Près d’un tiers provenait du Bangladesh, selon des sources industrielles et gouvernementales, et la majeure partie était utilisée pour régler les paiements de céréales de contrebande, ont déclaré à Reuters des responsables du BSF et de la Direction du renseignement fiscal (DRI). ‘Inde.
La contrebande d’or a coûté à New Delhi environ 1,6 milliard de dollars en impôts impayés l’année dernière, estiment les responsables de l’industrie sur la base des données du WGC.
DÉPENDANCE DES IMPORTATIONS
L’Inde a interdit les exportations de blé à la mi-2022 et a réduit ses exportations de riz blanc et de sucre en 2023, tout en prélevant des taxes élevées sur les expéditions d’oignons et de riz étuvé.
Mais le Bangladesh a maintenu des taxes à l’importation élevées, ce qui rend la contrebande de céréales à travers une frontière poreuse qui s’étend sur plus de 4 000 km encore plus attractive, a déclaré un négociant en céréales basé à Dacca. qui a demandé l’anonymat en raison de la sensibilité du sujet.
En 2012, lorsque l’Inde a augmenté les droits d’importation sur l’or, les contrebandiers ont réalisé un bénéfice de Rs 54 000 par kilogramme, qui a atteint un sommet de Rs 1,3 million à la mi-2024. selon les estimations de l’industrie.
Malgré la réduction des taxes en juillet, les marges restent lucratives à 700 000 roupies le kilogramme.
“Même en tenant compte des dépenses opérationnelles, les opérateurs du marché gris réalisent toujours des bénéfices importants”, a déclaré James Jose, secrétaire de l’Association des raffineries d’or et des monnaies. « C’est pourquoi la contrebande persiste, même après la réduction des droits de douane.

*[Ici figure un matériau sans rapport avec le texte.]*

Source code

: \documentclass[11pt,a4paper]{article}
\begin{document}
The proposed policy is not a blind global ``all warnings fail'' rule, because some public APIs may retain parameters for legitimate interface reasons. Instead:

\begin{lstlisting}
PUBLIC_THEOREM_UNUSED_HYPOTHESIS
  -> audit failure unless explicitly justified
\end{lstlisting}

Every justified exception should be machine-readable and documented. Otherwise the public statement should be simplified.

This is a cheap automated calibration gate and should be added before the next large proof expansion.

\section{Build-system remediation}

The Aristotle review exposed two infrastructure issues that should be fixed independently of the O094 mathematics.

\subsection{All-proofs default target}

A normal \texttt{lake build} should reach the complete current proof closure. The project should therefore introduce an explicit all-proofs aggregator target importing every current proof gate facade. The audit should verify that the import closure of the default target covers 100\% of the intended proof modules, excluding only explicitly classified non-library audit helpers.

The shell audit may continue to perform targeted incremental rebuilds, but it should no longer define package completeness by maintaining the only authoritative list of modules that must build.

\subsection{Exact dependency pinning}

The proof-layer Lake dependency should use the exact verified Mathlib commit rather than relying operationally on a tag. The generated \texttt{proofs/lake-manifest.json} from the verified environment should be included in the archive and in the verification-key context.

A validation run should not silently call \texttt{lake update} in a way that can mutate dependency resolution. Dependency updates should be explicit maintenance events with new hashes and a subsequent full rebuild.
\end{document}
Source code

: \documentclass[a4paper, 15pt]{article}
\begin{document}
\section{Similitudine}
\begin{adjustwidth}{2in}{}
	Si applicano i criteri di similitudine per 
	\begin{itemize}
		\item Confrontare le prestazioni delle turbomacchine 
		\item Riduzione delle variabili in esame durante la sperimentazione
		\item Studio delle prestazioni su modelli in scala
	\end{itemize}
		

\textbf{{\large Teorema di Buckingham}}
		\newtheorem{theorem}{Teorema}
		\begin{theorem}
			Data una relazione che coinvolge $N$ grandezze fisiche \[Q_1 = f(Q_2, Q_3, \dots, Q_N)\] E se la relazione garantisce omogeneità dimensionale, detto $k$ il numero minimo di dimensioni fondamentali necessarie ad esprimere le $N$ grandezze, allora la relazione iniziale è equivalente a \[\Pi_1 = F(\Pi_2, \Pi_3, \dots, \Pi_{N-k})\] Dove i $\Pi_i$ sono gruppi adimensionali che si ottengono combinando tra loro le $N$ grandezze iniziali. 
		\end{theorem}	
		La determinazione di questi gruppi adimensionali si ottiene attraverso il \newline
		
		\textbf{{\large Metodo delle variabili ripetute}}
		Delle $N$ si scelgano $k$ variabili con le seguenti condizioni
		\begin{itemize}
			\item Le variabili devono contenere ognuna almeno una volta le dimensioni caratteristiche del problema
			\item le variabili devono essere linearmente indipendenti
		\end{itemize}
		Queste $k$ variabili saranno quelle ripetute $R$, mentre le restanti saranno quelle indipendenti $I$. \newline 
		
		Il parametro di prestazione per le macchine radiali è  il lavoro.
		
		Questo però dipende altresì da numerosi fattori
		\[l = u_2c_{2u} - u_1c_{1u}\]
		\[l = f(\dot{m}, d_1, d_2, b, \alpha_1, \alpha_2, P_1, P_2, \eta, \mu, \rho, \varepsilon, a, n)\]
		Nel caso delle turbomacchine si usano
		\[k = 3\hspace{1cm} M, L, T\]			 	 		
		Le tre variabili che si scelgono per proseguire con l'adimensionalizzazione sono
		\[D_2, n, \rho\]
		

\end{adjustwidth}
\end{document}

Le raffinage de l’or en Inde génère des marges très faibles, mais les opérateurs du marché gris offrent des rabais importants parce qu’ils évitent les taxes, a déclaré Harshad Ajmera du grossiste JJ Gold House à Calcutta.
Vous ne pouvez pas rivaliser avec eux », a déclaré M. Ajmera, « vous perdez simplement des parts de marché ». « Vous perdez simplement des parts de marché.
L’interdiction imposée par l’Inde sur les exportations de sucre a fait grimper les prix mondiaux, doublant environ le prix de l’édulcorant à Dhaka par rapport à son prix dans l’est de l’Inde, attirant ainsi les acteurs du marché gris.
Pour payer des articles en provenance d’Inde, les acheteurs bangladais ont recours à des cartels pour livrer l’or de l’autre côté de la frontière, où les fournisseurs indiens l’échangent contre de l’argent liquide à Calcutta pour démarrer un nouveau cycle économique.
Après l’interdiction d’exportation imposée par l’Inde, les importations officielles de sucre brut du Bangladesh ont chuté de 25 % au cours de l’exercice clos en juin, à 1,386 million de tonnes.
Ce déficit a été comblé par environ 450 000 tonnes de sucre de contrebande, principalement payées en or, ont indiqué certains participants au commerce officiel.
“Ces dernières années, le travail n’a pas manqué”, a déclaré un coursier indien vivant près de la frontière, ajoutant qu’il était payé immédiatement lorsqu’il livrait de l’or du Bangladesh avec un préavis d’un jour.